**Work to be completed:**
All lines below between the line with "Uma comparação entre" and the line with "result; the lifting-of-loops", including both, must be copied exactly, and the pictures must be omitted.

**Material provided:**
-*-*-
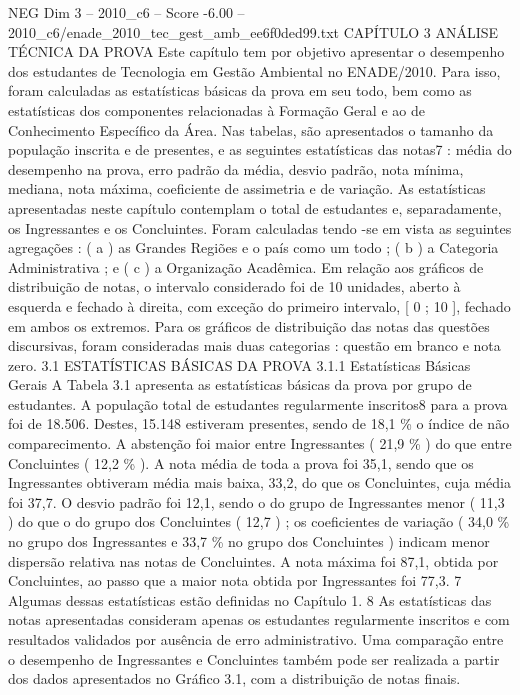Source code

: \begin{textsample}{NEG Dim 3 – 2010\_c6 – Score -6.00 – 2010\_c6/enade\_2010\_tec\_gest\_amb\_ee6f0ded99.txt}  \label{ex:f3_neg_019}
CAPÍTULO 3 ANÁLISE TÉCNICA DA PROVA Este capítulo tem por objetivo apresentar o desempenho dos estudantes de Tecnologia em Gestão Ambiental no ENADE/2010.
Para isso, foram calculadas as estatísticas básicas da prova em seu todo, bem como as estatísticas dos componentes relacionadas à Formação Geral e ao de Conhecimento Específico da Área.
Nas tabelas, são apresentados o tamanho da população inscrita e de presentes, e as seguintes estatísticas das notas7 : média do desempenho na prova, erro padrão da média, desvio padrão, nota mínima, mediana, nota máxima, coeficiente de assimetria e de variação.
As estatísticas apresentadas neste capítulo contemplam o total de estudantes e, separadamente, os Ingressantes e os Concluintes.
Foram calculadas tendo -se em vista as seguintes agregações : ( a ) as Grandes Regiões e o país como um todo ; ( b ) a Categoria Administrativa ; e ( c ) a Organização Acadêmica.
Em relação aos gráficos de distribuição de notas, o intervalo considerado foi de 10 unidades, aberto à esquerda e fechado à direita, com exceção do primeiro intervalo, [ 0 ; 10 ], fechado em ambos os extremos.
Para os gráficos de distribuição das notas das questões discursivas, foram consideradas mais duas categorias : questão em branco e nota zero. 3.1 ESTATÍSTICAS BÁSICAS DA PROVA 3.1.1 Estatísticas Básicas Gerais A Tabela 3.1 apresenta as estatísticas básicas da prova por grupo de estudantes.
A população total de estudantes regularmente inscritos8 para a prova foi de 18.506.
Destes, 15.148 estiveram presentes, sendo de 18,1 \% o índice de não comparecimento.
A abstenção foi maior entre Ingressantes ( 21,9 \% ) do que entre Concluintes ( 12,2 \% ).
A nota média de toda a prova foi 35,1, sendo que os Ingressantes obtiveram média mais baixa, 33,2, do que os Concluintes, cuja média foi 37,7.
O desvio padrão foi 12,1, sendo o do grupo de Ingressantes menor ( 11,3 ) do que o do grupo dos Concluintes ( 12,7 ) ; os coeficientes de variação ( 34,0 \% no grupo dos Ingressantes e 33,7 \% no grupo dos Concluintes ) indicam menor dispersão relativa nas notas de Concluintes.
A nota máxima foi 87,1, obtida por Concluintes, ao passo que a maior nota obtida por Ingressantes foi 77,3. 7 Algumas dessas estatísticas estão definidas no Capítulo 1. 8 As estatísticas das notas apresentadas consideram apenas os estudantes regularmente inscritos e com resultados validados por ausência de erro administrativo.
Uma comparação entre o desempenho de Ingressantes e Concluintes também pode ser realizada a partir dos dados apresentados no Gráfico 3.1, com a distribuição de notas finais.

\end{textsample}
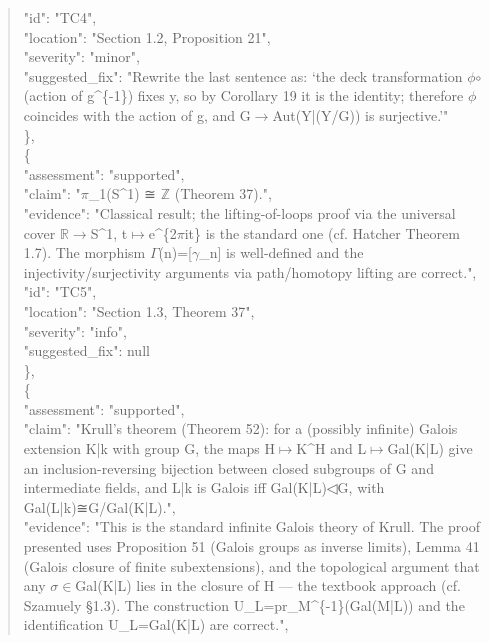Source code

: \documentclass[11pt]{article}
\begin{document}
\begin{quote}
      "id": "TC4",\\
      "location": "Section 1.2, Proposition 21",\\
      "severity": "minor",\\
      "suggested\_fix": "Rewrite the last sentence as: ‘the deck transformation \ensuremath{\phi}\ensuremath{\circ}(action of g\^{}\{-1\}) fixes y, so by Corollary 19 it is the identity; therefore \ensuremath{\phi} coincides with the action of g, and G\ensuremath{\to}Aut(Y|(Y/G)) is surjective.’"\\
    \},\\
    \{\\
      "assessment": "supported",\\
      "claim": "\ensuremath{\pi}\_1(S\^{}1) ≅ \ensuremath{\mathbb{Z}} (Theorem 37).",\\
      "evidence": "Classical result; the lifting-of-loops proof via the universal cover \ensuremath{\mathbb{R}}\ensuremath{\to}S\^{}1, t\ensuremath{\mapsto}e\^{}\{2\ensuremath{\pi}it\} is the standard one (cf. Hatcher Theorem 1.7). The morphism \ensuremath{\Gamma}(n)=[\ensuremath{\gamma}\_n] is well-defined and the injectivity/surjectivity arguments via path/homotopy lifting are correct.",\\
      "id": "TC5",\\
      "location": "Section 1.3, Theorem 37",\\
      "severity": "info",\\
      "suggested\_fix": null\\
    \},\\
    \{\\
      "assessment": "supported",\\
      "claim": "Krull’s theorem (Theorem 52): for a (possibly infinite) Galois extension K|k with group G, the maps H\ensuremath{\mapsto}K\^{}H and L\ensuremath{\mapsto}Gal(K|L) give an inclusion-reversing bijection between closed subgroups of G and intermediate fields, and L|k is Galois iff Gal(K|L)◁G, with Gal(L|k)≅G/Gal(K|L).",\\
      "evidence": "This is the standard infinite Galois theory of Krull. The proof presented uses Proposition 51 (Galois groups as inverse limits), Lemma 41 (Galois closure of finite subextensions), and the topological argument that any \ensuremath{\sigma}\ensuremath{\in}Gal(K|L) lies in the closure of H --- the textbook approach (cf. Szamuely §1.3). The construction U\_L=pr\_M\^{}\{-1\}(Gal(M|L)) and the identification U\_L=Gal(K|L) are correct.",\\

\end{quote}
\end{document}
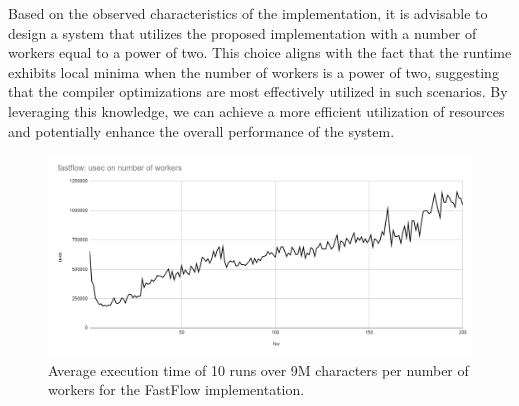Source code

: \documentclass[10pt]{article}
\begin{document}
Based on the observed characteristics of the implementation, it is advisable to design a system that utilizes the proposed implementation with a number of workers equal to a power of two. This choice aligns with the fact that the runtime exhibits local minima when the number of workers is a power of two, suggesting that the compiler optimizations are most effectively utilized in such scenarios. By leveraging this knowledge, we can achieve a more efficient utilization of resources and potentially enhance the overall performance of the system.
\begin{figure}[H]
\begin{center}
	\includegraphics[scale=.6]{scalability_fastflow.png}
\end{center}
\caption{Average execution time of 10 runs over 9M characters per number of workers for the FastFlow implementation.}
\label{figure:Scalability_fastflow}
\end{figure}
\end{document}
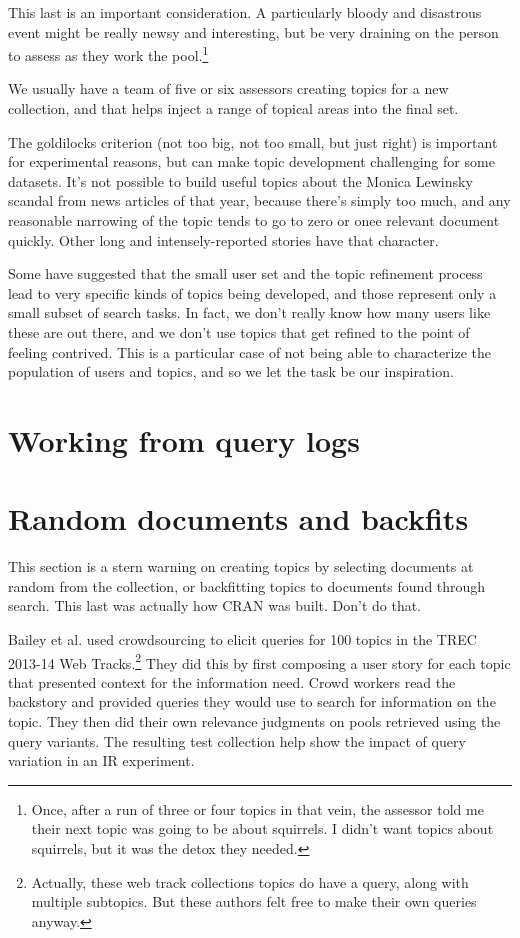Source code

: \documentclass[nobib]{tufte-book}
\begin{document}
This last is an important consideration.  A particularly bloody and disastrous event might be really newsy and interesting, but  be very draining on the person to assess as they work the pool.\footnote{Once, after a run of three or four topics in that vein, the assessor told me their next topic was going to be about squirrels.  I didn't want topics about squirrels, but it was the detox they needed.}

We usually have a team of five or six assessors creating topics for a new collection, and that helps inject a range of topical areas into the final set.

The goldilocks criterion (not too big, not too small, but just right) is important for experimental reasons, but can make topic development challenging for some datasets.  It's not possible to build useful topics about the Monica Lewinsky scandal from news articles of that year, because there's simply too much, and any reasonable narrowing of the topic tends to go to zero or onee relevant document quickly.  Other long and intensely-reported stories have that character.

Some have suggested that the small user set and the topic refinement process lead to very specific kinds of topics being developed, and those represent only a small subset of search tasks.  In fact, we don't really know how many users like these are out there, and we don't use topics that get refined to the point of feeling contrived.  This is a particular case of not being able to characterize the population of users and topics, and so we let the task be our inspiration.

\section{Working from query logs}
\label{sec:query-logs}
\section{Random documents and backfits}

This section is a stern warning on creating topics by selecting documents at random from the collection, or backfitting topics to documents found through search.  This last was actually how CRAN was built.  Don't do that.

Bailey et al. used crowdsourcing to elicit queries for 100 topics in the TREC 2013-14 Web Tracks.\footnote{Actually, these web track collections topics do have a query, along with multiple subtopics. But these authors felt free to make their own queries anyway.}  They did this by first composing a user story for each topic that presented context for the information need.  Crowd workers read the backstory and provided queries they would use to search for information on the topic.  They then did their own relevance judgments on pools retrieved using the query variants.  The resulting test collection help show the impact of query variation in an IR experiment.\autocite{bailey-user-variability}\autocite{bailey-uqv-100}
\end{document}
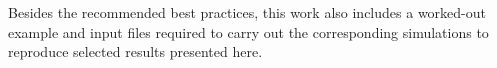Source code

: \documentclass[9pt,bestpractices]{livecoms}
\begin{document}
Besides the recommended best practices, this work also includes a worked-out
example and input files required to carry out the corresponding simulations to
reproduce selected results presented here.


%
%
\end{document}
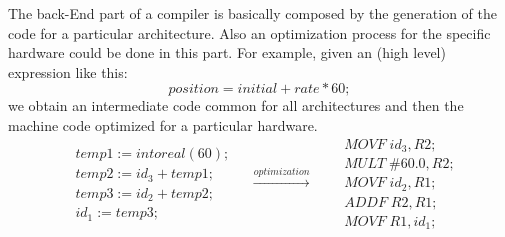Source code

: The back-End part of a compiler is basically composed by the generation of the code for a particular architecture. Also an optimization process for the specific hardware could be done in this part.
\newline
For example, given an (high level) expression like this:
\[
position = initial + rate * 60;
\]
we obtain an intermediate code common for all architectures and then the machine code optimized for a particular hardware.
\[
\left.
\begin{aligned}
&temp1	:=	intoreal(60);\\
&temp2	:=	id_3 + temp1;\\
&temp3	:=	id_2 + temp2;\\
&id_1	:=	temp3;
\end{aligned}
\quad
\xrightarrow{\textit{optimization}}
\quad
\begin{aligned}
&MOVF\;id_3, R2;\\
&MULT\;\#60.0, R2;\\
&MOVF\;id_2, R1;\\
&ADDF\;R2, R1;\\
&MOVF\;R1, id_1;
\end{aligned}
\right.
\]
-*-*-
**Exercise solution:**
Uma comparação entre o desempenho de Ingressantes e Concluintes também pode ser realizada a partir dos dados apresentados no Gráfico 3.1, com a distribuição de notas finais.

\end{textsample}
Source code

: \documentclass[11pt]{article}
\begin{document}
\begin{quote}
      "id": "TC4",\\
      "location": "Section 1.2, Proposition 21",\\
      "severity": "minor",\\
      "suggested\_fix": "Rewrite the last sentence as: ‘the deck transformation \ensuremath{\phi}\ensuremath{\circ}(action of g\^{}\{-1\}) fixes y, so by Corollary 19 it is the identity; therefore \ensuremath{\phi} coincides with the action of g, and G\ensuremath{\to}Aut(Y|(Y/G)) is surjective.’"\\
    \},\\
    \{\\
      "assessment": "supported",\\
      "claim": "\ensuremath{\pi}\_1(S\^{}1) ≅ \ensuremath{\mathbb{Z}} (Theorem 37).",\\
      "evidence": "Classical result; the lifting-of-loops proof via the universal cover \ensuremath{\mathbb{R}}\ensuremath{\to}S\^{}1, t\ensuremath{\mapsto}e\^{}\{2\ensuremath{\pi}it\} is the standard one (cf. Hatcher Theorem 1.7). The morphism \ensuremath{\Gamma}(n)=[\ensuremath{\gamma}\_n] is well-defined and the injectivity/surjectivity arguments via path/homotopy lifting are correct.",\\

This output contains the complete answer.